In the West there are many reasons why a hysterectomy is performed on a woman. This 'major' surgery is not usually a first course of action if a patient is experiencing gynaecological problems. The patient's general health and age will be taken into consideration. A range of diagnostics will be used to determine what is the root cause of the health problem. The patient will discuss their treatment plan with a medical professional and be consulted every step along the way. A partial hysterectomy could be deemed the right treatment.
There may be times when western health services do not meet expectations but it is hard to imagine that a young woman would undergo a hysterectomy following a basic ultra sound test.
Sadly this is what is happening in parts of India.
A BBC investigation has revealed that thousands of hysterectomies performed on Indian women, are unnecessary, motivated by the greed of unscrupulous private doctors.
The BBC investigation included an interview with a young woman called Sunita. Aged around 25, she was unsure of her exact age, her hysterectomy was performed following a medical consultation regarding heavy menstruation.
In the West of course such radical treatment would only be a last ditch effort. Other means, such as non-surgical intervention, diagnostics and perhaps minor surgery, would be used as treatment. More importantly the cause of the heavy bleeding would be found.
In the case of Sunita an ultrasound test was all that preceded her operation.
She told the BBC reporter "I went to the clinic because I had heavy bleeding during menstruation. The doctor did an ultrasound and said I might develop cancer. He rushed me into having a hysterectomy that same day."
Such an important decision would not normally be rushed unless there was hard evidence of an immediate threat to life. Instead alternative treatments would be discussed with all the possible scenarios explained.
No such care for some women in India.
Sunita lives in a small village in Rajasthan, north-west India. The BBC investigator discovered that around 90% of all women in the village had also undergone a hysterectomy. Many of the women were young, aged in their 20s and 30s. Far too young normally to be offered a hysterectomy.
In the case of Sunita, unless her ultra sound test showed firm evidence of an aggressive, untreatable cancer, more investigations would be undertaken.

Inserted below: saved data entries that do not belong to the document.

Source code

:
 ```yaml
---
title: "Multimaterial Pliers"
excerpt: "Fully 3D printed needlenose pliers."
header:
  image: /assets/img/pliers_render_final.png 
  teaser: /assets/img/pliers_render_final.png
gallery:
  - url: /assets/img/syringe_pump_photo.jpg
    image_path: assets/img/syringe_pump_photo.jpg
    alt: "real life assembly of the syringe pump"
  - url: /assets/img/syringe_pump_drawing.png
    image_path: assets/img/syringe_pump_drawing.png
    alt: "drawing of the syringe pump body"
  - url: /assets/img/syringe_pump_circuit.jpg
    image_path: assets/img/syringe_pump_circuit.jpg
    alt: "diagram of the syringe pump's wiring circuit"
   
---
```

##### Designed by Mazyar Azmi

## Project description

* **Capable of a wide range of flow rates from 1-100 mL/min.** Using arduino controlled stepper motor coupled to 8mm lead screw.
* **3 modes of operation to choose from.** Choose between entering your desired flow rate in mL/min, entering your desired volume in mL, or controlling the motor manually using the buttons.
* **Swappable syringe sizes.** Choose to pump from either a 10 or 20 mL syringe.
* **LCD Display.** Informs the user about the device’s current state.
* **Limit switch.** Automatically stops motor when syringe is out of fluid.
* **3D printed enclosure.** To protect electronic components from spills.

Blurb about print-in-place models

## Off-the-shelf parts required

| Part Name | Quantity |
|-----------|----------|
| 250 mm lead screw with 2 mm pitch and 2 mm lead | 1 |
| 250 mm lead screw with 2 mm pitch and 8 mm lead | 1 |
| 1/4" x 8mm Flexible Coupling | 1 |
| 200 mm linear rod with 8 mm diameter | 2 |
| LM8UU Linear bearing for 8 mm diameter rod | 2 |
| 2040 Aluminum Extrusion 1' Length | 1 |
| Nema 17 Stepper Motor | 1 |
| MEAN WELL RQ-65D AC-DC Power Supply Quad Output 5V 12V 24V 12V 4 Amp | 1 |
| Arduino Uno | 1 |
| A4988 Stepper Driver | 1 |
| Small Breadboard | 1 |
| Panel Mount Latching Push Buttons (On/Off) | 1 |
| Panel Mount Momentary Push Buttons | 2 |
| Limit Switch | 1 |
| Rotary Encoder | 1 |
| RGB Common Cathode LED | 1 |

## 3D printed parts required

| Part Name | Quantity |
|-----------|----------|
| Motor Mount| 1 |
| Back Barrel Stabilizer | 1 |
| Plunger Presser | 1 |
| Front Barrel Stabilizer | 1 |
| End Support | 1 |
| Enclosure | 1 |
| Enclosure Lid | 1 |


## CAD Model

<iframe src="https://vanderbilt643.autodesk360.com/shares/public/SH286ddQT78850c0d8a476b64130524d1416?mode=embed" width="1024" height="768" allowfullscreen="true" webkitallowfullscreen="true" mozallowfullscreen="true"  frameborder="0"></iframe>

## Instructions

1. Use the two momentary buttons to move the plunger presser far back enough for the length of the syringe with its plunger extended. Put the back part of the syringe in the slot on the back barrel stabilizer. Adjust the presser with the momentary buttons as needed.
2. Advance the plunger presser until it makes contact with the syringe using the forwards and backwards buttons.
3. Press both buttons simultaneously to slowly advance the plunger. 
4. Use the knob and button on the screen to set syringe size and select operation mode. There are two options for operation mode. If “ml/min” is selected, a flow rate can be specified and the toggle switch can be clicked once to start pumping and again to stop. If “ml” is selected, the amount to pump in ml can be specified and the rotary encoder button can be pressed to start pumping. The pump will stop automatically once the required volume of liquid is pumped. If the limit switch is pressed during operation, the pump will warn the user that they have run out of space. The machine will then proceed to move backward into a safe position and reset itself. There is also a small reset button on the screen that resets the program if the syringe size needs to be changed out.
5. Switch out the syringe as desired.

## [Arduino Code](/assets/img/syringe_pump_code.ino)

Menorrhagia, heavy menstrual bleeding, is one of the most common types of abnormal bleeding from the uterus. It can be hormonal, as in the case of a patient with thyroid problems. There are many possible causes and most are treatable, without major surgery.
When questioned the doctor who performed the hysterectomy on Sunita denied wrong doing. He admitted that he often did no other tests than an ultrasound before performing the operation. He claimed that he took biopsies from the uterus once it had been removed from the patient. As the investigator points out, that is too late. It also means that finding any evidence as to whether or not the surgery was necessary may prove impossible.
Campaigners, including the charity Oxfam, are now pushing for change. Sadly statistics from Indian states such as Rajasthan, Bihar, Chhattisgarh and Andhra Pradesh, show that the problem is not isolated. Many women aged under 40 in these regions have also undergone a hysterectomy.
The accusation is that the surgery is unnecessary and solely performed to make money.